14 December 2012

Namibia: Muharukua Unimpressed By Kaoko Demonstrations

THE deputy minister of gender equality and child welfare, Angelika Muharukua, has castigated Himba and Zemba communities who held a second protest march at Opuwo last week to clamour for more say in how Kaokoland affairs are run.

“They are politicising things. They are killing the future generation,” said Muharukua, who hails from Kaokoland in the Kunene Region. “On the one hand, people want development, but on the other, they are opposing development.”

Various Himba and Zemba communities handed over a petition to a government official last week in which they demanded that the planned Baynes hydropower station be discarded because it would negatively impact on the environment and their social wellbeing.

They also complained about a “foreign invasion” of land in the Kaokoland, which forces them off their traditional lands.
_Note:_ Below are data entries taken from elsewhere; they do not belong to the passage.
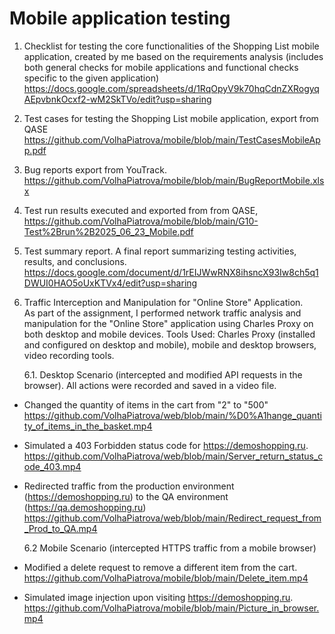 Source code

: # Mobile application testing    
1. Checklist for testing the core functionalities of the Shopping List mobile application, created by me based on the requirements analysis (includes both general checks for mobile applications and functional checks specific to the given application)  
https://docs.google.com/spreadsheets/d/1RqOpyV9k70hqCdnZXRogyqAEpvbnkOcxf2-wM2SkTVo/edit?usp=sharing

2. Test cases for testing the Shopping List mobile application, export from QASE      
https://github.com/VolhaPiatrova/mobile/blob/main/TestCasesMobileApp.pdf  

3. Bug reports export from YouTrack.     
https://github.com/VolhaPiatrova/mobile/blob/main/BugReportMobile.xlsx  

4. Test run results executed and exported from from QASE,     
https://github.com/VolhaPiatrova/mobile/blob/main/G10-Test%2Brun%2B2025_06_23_Mobile.pdf

5. Test summary report. A final report summarizing testing activities, results, and conclusions.    
https://docs.google.com/document/d/1rEIJWwRNX8ihsncX93Iw8ch5q1DWUI0HAO5oUxKTVx4/edit?usp=sharing  

6. Traffic Interception and Manipulation for "Online Store" Application.    
As part of the assignment, I performed network traffic analysis and manipulation for the "Online Store" application using Charles Proxy on both desktop and mobile devices. Tools Used: Charles Proxy (installed and configured on desktop and mobile), mobile and desktop browsers, video recording tools.  

     6.1. Desktop Scenario (intercepted and modified API requests in the browser). All actions were recorded and saved in a video file.   

- Changed the quantity of items in the cart from "2" to "500"
https://github.com/VolhaPiatrova/web/blob/main/%D0%A1hange_quantity_of_items_in_the_basket.mp4  
- Simulated a 403 Forbidden status code for https://demoshopping.ru.
https://github.com/VolhaPiatrova/web/blob/main/Server_return_status_code_403.mp4  
- Redirected traffic from the production environment (https://demoshopping.ru) to the QA environment (https://qa.demoshopping.ru)
https://github.com/VolhaPiatrova/web/blob/main/Redirect_request_from_Prod_to_QA.mp4  

     6.2 Mobile Scenario (intercepted HTTPS traffic from a mobile browser)

- Modified a delete request to remove a different item from the cart.  
https://github.com/VolhaPiatrova/mobile/blob/main/Delete_item.mp4

- Simulated image injection upon visiting https://demoshopping.ru.  
https://github.com/VolhaPiatrova/mobile/blob/main/Picture_in_browser.mp4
The groups called on the government to stop the implementation of the Communal Land Reform Act of 1992, which they said would end land grabbing.

They want their traditional authorities to be recognised by Government, and want their governance structures respected by the State.

Muharukua said former President Sam Nujoma sent a two-man delegation to these communities shortly after independence to organise traditional authorities.

She said the communities refused the offer since they claimed that Kuaima Riruako, then in the DTA, was their chief.

As far as complaints about mining in the area goes, Muharukua said although feasibility studies are underway to gauge the viability of mining activities there, actual mining has not yet started. She agreed that communities should be consulted before any mining starts.

She did, however, support Government’s plans for the Baynes hydroelectric scheme.

“I want to say to our people, please, we can oppose things that affect us but we must compromise with Government. Some of the communities will not be affected by the dam because they are not staying in the area. You have to oppose things that affect you. Our people have to understand what they are talking about,” Muharukua said.